LAWRENCEVILLE, N.J., Dec. 20, 2016 (GLOBE NEWSWIRE) -- Celsion Corporation (the “Company”) (NASDAQ:CLSN) today announced that it has entered into a definitive agreement with several institutional investors to purchase an aggregate of approximately $1.8 million of shares of common stock in a registered direct offering.
The Company agreed to sell an aggregate of approximately 5.2 million shares of common stock at a price of $0.35 per common share in the registered direct offering. Additionally, the investors will receive, for each share of common stock purchased in the registered direct offering, a warrant to purchase a share of common stock. The warrants have an exercise price of $0.46 per share, are initially exercisable six months following issuance, and terminate five and one-half years following issuance. The closing of this offering is expected to take place on or about December 23, 2016, subject to the satisfaction of customary closing conditions.
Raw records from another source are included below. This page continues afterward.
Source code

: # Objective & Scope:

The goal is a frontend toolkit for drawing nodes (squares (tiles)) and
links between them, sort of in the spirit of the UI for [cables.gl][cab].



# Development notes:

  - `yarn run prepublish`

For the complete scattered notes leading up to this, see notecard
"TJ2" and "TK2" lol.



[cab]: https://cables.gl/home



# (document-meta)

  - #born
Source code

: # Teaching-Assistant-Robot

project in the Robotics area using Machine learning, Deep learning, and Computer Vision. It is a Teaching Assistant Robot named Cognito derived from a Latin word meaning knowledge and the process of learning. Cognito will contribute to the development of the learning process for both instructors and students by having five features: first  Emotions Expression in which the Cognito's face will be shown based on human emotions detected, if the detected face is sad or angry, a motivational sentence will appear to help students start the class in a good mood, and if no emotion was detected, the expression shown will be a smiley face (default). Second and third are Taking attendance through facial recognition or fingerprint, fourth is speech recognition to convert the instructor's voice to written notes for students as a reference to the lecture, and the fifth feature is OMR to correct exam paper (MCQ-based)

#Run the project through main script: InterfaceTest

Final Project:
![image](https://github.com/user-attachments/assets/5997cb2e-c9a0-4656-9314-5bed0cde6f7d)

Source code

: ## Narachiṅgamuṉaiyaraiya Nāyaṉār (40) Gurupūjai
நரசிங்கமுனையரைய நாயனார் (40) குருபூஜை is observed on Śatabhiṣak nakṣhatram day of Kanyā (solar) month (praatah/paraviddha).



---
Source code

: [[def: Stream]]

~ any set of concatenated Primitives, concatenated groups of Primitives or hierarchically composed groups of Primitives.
Rodman & Renshaw, a unit of H.C. Wainwright & Co., LLC is acting as exclusive placement agent in connection with this offering.
The estimated net proceeds to the Company from the sale of the shares of common stock in the registered direct offering are expected to be approximately $1.6 million. The Company intends to use the net proceeds for general corporate purposes.
A shelf registration statement (File No. 333-206789) relating to the shares of common stock to be issued (but not the warrants or the shares of common stock underlying such warrants) was filed with and declared effective by the Securities and Exchange Commission (the “SEC”). A prospectus supplement relating to the offering of shares of common stock to be issued will be filed by the Company with the SEC. Copies of the prospectus supplement, together with the accompanying prospectus, can be obtained at the SEC’s website at http://www.sec.gov, from request at H.C. Wainwright & Co., LLC, 430 Park Avenue, New York, NY, 10022 by e-mailing firstname.lastname@example.org, or from Celsion Corporation, 997 Lenox Drive, Suite 100, Lawrenceville, NJ 08648, Attention: Chief Financial Officer. The warrants and the shares of common stock underlying such warrants to be issued in the offering have not been registered under the Securities Act of 1933, as amended, or applicable state securities laws. Accordingly, the warrants and shares of common stock underlying such warrants may not be offered or sold in the United States except pursuant to an effective registration statement or an applicable exemption from the registration requirements of the Securities Act and such applicable state securities laws.
This press release does not constitute an offer to sell or the solicitation of an offer to buy any securities of the Company in the registered direct offering or the concurrent private placement. There shall not be any offer, solicitation of an offer to buy, or sale of securities in any state or jurisdiction in which such an offering, solicitation, or sale would be unlawful prior to registration or qualification under the securities laws of any such state or jurisdiction.
Statements made in this press release include forward-looking statements within the meaning of Section 27A of the Securities Act of 1933, as amended, and Section 21E of the Securities Exchange Act of 1934, as amended, regarding, but not limited to, the amount and use of proceeds the Company expects to receive from the sale of the shares of common stock in the registered direct offering and the warrants and the closing of the transaction described in this press release, which is subject to customary conditions. Forward-looking statements can be identified by the use of words such as "may," "will," "plan," "should," "expect," "anticipate," "estimate," "continue," or comparable terminology. Such forward-looking statements are inherently subject to certain risks, trends and uncertainties, many of which the Company cannot predict with accuracy and some of which the Company might not even anticipate, and involve factors that may cause actual results to differ materially from those projected or suggested. Readers are cautioned not to place undue reliance on these forward-looking statements and are advised to consider the factors listed above together with the additional factors under the heading "Forward-Looking Statements" and "Risk Factors" in the Company's Annual Reports on Form 10-K, as may be supplemented or amended by the Company's Quarterly Reports on Form 10-Q. The Company assumes no obligation to update or supplement forward-looking statements that become untrue because of subsequent events, new information or otherwise.